Very sorry for your loss.


----------



## AF-Doc' (Dec 21, 2013)

My salute to your fallen brother and I thank him and all our brothers for their sacrifice and service. I too served in there in Quang Tri Province, some times at a moment like this it's a bit hard remembering. Never forget them ever !


----------



## flyernut (Oct 31, 2010)

My b-i-l will probably be getting close to the last roll call soon...PTSD and Agent Orange woes with him also...He was with the 5th Marines in VN, and was at the siege of Khe Sanh.. He also has 3 Purple Hearts among other decorations..We're losing these guys/gals at a alarming rate, I hope people remember their sacrifices.


----------



## flyernut (Oct 31, 2010)

Doc' said:


> My salute to your fallen brother and I thank him and all our brothers for their sacrifice and service. I too served in there in Quang Tri Province, some times at a moment like this it's a bit hard remembering. Never forget them ever !

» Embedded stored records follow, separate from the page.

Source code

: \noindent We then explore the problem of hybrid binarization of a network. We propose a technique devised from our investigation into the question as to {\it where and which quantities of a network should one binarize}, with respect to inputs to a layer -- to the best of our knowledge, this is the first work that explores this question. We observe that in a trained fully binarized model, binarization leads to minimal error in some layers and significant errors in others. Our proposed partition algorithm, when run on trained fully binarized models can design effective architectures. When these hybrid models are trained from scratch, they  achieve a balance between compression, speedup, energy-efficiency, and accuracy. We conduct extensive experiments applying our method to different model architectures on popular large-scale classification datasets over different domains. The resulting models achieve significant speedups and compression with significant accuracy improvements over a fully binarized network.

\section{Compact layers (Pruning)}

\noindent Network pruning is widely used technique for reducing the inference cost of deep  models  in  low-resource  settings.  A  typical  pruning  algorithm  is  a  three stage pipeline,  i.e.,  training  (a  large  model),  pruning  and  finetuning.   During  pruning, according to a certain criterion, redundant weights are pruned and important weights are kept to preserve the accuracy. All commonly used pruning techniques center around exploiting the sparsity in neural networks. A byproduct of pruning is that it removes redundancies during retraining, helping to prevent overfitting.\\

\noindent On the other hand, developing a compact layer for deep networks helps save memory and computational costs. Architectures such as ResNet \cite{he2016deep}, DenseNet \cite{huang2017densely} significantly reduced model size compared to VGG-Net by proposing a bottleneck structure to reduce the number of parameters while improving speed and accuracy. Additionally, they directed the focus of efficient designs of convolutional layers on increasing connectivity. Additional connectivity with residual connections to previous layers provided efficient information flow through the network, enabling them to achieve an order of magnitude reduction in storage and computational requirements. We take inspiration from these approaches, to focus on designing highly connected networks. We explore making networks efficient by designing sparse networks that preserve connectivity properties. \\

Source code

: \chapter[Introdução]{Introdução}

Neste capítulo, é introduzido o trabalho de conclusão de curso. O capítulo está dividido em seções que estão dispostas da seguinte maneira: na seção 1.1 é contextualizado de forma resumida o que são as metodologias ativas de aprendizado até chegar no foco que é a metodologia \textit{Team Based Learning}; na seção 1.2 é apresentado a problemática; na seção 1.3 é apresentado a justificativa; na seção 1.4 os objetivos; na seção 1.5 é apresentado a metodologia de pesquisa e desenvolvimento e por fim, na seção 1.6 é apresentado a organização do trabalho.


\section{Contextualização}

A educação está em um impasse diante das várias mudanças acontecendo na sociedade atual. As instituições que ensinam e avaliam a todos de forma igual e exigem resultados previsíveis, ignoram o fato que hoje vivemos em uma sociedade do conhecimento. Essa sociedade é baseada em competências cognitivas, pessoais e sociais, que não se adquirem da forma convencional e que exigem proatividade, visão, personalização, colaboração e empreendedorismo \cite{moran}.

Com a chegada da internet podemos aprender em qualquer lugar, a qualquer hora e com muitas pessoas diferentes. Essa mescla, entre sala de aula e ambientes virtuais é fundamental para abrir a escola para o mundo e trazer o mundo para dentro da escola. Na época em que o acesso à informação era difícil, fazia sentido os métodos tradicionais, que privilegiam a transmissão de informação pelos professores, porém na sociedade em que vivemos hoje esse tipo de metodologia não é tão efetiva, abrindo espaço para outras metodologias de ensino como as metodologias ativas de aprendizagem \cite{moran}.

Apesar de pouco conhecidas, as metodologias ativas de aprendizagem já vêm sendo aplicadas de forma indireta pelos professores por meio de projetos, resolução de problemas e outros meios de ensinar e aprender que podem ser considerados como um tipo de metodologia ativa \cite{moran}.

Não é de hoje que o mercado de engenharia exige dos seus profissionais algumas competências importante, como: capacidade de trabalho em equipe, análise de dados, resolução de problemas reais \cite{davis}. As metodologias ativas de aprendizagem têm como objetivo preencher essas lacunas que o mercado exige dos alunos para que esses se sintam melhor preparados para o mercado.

I have/had so many brothers who served in just about every branch of the Service, and went to VN.. Some of their duties were door gunners, Medics, PBR's, monitors,ammo guys uploading planes/bombers, etc..Glad you're still with us Doc.


----------



## AF-Doc' (Dec 21, 2013)

I went just after TET and in the Army a 9R ground gripper. I tasted bad air but your brother saw hell....An air force flight line jock who later became my fathering law was the load master on the 130 that you see blown up on the airport in the Khe Sanh films.....go figure. They will always be remembered as long as I have breath.


----------



## AF-Doc' (Dec 21, 2013)

The Slick Pilots and Medics were always my best friends I loved them as they helped to be here now. Amen Brothers.


----------



## AF-Doc' (Dec 21, 2013)

A time to rest now.........


----------



## mopac (Feb 24, 2011)

War is Hell and always will be. I lost some friends in VN.
Some are still missing. I remember all of them.


----------



## flyernut (Oct 31, 2010)

Doc' said:


> I went just after TET and in the Army a 9R ground gripper. I tasted bad air but your brother saw hell....An air force flight line jock who later became my fathering law was the load master on the 130 that you see blown up on the airport in the Khe Sanh films.....go figure. They will always be remembered as long as I have breath.





Doc' said:


> I went just after TET and in the Army a 9R ground gripper. I tasted bad air but your brother saw hell....An air force flight line jock who later became my fathering law was the load master on the 130 that you see blown up on the airport in the Khe Sanh films.....go figure. They will always be remembered as long as I have breath.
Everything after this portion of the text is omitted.